12th President of Connecticut College
- Incumbent
- Assumed office June 1, 2024
- Preceded by: Leslie Wong (interim)

11th President of Hood College
- In office July 1, 2015 – June 1, 2024
- Preceded by: Ronald Volpe
- Succeeded by: Debbie Ricker (interim)

Personal details
- Education: University of New Hampshire (BA); University of Connecticut (MA, PhD);

= Andrea Chapdelaine =

Andrea E. Chapdelaine is an American academic administrator and social psychologist serving as the 12th President of Connecticut College. She was formerly the 11th president of Hood College 2015 to 2024.

== Life ==
Chapdelaine is from Chicopee, Massachusetts. A first-generation college student, she earned a bachelor's degree in psychology with a minor in justice studies from the University of New Hampshire. She completed a master's degree in social psychology and Ph.D. in psychology at the University of Connecticut.

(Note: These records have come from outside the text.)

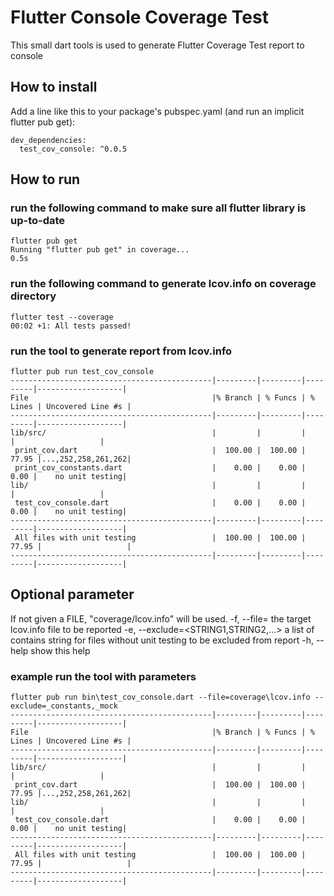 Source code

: # Flutter Console Coverage Test

This small dart tools is used to generate Flutter Coverage Test report to console

## How to install
Add a line like this to your package's pubspec.yaml (and run an implicit flutter pub get):
```
dev_dependencies:
  test_cov_console: ^0.0.5
```

## How to run
### run the following command to make sure all flutter library is up-to-date
```
flutter pub get
Running "flutter pub get" in coverage...                            0.5s
```
### run the following command to generate lcov.info on coverage directory
```
flutter test --coverage
00:02 +1: All tests passed!
```
### run the tool to generate report from lcov.info
```
flutter pub run test_cov_console
---------------------------------------------|---------|---------|---------|-------------------|
File                                         |% Branch | % Funcs | % Lines | Uncovered Line #s |
---------------------------------------------|---------|---------|---------|-------------------|
lib/src/                                     |         |         |         |                   |
 print_cov.dart                              |  100.00 |  100.00 |   77.95 |...,252,258,261,262|
 print_cov_constants.dart                    |    0.00 |    0.00 |    0.00 |    no unit testing|
lib/                                         |         |         |         |                   |
 test_cov_console.dart                       |    0.00 |    0.00 |    0.00 |    no unit testing|
---------------------------------------------|---------|---------|---------|-------------------|
 All files with unit testing                 |  100.00 |  100.00 |   77.95 |                   |
---------------------------------------------|---------|---------|---------|-------------------|
```
## Optional parameter
If not given a FILE, "coverage/lcov.info" will be used.
-f, --file=<FILE>                      the target lcov.info file to be reported
-e, --exclude=<STRING1,STRING2,...>    a list of contains string for files without unit testing
                                       to be excluded from report
-h, --help                             show this help

### example run the tool with parameters
```
flutter pub run bin\test_cov_console.dart --file=coverage\lcov.info --exclude=_constants,_mock
---------------------------------------------|---------|---------|---------|-------------------|
File                                         |% Branch | % Funcs | % Lines | Uncovered Line #s |
---------------------------------------------|---------|---------|---------|-------------------|
lib/src/                                     |         |         |         |                   |
 print_cov.dart                              |  100.00 |  100.00 |   77.95 |...,252,258,261,262|
lib/                                         |         |         |         |                   |
 test_cov_console.dart                       |    0.00 |    0.00 |    0.00 |    no unit testing|
---------------------------------------------|---------|---------|---------|-------------------|
 All files with unit testing                 |  100.00 |  100.00 |   77.95 |                   |
---------------------------------------------|---------|---------|---------|-------------------|
``` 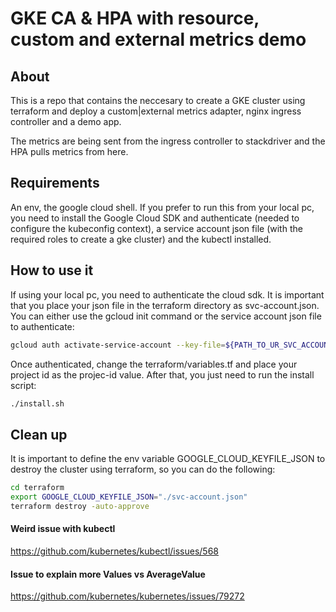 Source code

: # GKE CA & HPA with resource, custom and external metrics demo

## About
This is a repo that contains the neccesary to create a GKE cluster using terraform and deploy a custom|external metrics adapter, nginx ingress controller and a demo app.

The metrics are being sent from the ingress controller to stackdriver and the HPA pulls metrics from here.

## Requirements
An env, the google cloud shell. If you prefer to run this from your local pc, you need to install the Google Cloud SDK and authenticate (needed to configure the kubeconfig context), a service account json file (with the required roles to create a gke cluster) and the kubectl installed.

## How to use it
If using your local pc, you need to authenticate the cloud sdk.
It is important that you place your json file in the terraform directory as svc-account.json. You can either use the gcloud init command or the service account json file to authenticate:

```bash
gcloud auth activate-service-account --key-file=${PATH_TO_UR_SVC_ACCOUNT.json}
```

Once authenticated, change the terraform/variables.tf and place your project id as the projec-id value.
After that, you just need to run the install script:

```bash
./install.sh
```

## Clean up
It is important to define the env variable GOOGLE_CLOUD_KEYFILE_JSON to destroy the cluster using terraform, so you can do the following:

```bash
cd terraform
export GOOGLE_CLOUD_KEYFILE_JSON="./svc-account.json"
terraform destroy -auto-approve
```

#### Weird issue with kubectl
https://github.com/kubernetes/kubectl/issues/568
#### Issue to explain more Values vs AverageValue
https://github.com/kubernetes/kubernetes/issues/79272
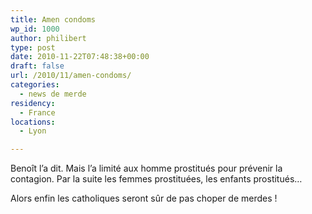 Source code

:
 ```yaml
---
title: Amen condoms
wp_id: 1000
author: philibert
type: post
date: 2010-11-22T07:48:38+00:00
draft: false
url: /2010/11/amen-condoms/
categories:
  - news de merde
residency:
  - France
locations:
  - Lyon

---
```

Benoît l&rsquo;a dit. Mais l&rsquo;a limité aux homme prostitués pour prévenir la contagion. Par la suite les femmes prostituées, les enfants prostitués&#8230;

Alors enfin les catholiques seront sûr de pas choper de merdes !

Chapdelaine worked at Wabash College from 1993 to 1995. From 1995 to 1998, she taught at Trinity College. In 1998, Chapdelaine joined Albright College as a psychology professor. She was Provost and Vice President of Academic Affairs from 2006 to 2015. In July 2015, she became the eleventh president of Hood College. She stepped down on June 30, 2024. On July 1, 2024, she became the twelfth president of Connecticut College, succeeding interim president Leslie Wong.